BeritaBandungRaya.com – Pemerintah melalui Kementerian Sosial terus memperkuat perlindungan sosial dengan menyalurkan bansos PKH, bantuan sembako, serta bantuan pascabencana selama Ramadan 2026. Total anggaran yang digelontorkan mencapai lebih dari Rp17 triliun.
Menteri Sosial Saifullah Yusuf mengungkapkan, penyaluran PKH triwulan pertama telah menjangkau 8,9 juta KPM dengan realisasi anggaran lebih dari Rp6 triliun atau 89,4 persen. Program ini menjadi tulang punggung perlindungan sosial bagi keluarga miskin dan rentan.
Selain itu, bantuan sembako telah disalurkan kepada lebih dari 15 juta KPM dengan total nilai lebih dari Rp9 triliun. Bantuan ini diharapkan mampu menjaga ketahanan pangan masyarakat selama Ramadan dan menjelang Idulfitri.
Kemensos juga mengalokasikan lebih dari Rp2 triliun untuk bantuan sosial adaptif bagi masyarakat terdampak bencana. Bantuan tersebut meliputi logistik dapur umum, jaminan hidup, santunan kematian, bantuan isi hunian sementara, serta program pemulihan ekonomi.
Untuk kondisi darurat, pemerintah telah menyalurkan hampir Rp100 miliar anggaran kedaruratan yang digunakan untuk penanganan cepat di lokasi bencana.

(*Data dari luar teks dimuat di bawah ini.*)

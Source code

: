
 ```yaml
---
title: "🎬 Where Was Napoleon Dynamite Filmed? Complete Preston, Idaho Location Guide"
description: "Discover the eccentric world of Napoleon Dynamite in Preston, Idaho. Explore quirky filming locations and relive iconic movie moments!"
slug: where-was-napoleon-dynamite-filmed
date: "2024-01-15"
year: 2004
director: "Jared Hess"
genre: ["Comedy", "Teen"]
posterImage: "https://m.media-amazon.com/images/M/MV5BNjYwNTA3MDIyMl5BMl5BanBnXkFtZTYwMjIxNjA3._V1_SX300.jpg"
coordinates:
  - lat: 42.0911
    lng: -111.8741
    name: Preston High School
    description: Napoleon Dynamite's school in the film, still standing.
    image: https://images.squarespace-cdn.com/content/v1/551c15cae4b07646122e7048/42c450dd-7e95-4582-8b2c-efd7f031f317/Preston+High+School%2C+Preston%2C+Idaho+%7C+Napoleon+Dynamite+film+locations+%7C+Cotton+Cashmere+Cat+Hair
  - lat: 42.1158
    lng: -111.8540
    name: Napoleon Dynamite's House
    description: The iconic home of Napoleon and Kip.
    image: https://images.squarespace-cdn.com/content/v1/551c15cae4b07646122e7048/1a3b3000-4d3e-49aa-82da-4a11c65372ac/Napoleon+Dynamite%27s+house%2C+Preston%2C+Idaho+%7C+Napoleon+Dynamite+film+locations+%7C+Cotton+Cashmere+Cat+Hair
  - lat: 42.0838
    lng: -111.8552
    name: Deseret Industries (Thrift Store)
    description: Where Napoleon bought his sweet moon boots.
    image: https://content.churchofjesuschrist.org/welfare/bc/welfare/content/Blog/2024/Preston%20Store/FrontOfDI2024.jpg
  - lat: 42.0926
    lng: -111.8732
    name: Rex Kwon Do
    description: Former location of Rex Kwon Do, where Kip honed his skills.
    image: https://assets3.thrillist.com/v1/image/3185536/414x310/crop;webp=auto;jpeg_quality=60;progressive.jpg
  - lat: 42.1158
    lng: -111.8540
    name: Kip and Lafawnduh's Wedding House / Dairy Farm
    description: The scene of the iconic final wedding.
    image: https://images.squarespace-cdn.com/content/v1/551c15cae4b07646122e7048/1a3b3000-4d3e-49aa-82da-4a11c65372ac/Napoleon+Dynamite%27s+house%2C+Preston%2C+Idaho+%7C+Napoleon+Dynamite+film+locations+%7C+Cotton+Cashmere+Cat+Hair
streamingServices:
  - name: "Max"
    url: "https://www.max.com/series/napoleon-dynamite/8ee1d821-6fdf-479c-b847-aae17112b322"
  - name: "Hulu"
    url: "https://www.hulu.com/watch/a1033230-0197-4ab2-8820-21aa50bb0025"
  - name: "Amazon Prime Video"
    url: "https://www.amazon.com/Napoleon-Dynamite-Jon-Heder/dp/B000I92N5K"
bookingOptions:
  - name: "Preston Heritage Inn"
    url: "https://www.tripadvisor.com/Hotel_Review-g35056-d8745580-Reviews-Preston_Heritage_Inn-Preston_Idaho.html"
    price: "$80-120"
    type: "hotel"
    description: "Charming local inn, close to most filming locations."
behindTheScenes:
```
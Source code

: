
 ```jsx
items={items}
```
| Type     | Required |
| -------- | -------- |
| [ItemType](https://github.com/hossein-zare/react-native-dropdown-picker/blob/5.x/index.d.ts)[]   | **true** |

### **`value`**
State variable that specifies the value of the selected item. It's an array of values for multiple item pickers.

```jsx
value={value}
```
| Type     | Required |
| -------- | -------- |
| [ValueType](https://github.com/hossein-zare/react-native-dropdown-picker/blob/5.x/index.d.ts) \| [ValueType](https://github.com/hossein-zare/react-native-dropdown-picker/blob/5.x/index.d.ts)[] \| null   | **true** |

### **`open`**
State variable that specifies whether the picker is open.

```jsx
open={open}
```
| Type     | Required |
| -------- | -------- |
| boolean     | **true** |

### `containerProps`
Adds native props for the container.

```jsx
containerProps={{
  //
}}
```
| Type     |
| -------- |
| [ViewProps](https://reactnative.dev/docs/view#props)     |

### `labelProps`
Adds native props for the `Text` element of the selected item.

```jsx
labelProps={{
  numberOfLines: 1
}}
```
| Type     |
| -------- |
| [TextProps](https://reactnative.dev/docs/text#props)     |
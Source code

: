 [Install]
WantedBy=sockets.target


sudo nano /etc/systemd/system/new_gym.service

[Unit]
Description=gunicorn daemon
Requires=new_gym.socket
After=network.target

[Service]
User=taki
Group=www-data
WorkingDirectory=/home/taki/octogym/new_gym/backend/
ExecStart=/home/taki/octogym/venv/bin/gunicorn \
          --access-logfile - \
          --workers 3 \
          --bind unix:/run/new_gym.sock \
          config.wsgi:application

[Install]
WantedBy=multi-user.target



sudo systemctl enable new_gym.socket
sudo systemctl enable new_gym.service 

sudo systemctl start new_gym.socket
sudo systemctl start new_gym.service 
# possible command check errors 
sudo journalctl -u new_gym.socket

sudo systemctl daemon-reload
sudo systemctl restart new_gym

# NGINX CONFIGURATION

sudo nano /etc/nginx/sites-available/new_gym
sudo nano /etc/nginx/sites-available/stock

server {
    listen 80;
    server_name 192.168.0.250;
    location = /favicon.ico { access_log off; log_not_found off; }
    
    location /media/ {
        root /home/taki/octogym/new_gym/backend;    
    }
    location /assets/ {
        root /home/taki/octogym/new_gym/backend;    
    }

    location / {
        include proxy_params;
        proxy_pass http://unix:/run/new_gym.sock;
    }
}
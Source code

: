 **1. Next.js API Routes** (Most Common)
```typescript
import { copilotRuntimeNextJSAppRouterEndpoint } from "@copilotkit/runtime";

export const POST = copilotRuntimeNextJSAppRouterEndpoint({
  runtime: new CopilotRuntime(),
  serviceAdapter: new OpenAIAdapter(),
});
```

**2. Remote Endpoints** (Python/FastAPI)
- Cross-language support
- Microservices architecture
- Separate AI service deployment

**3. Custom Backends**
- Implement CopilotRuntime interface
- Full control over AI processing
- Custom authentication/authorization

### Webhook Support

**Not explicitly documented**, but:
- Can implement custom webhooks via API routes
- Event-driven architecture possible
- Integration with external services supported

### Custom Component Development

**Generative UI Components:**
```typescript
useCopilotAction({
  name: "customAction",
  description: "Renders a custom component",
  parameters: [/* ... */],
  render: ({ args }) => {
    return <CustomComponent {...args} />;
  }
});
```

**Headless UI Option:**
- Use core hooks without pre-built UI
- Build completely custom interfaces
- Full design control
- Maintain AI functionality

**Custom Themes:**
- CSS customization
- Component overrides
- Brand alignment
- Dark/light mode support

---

Proses penyaluran bansos dilakukan secara bertahap melalui bank anggota Himbara dan Bank Syariah Indonesia. Pemerintah juga terus melakukan pemutakhiran data penerima manfaat. Bagi penerima baru yang belum memiliki rekening, dilakukan pembukaan rekening kolektif yang membutuhkan waktu satu hingga dua bulan.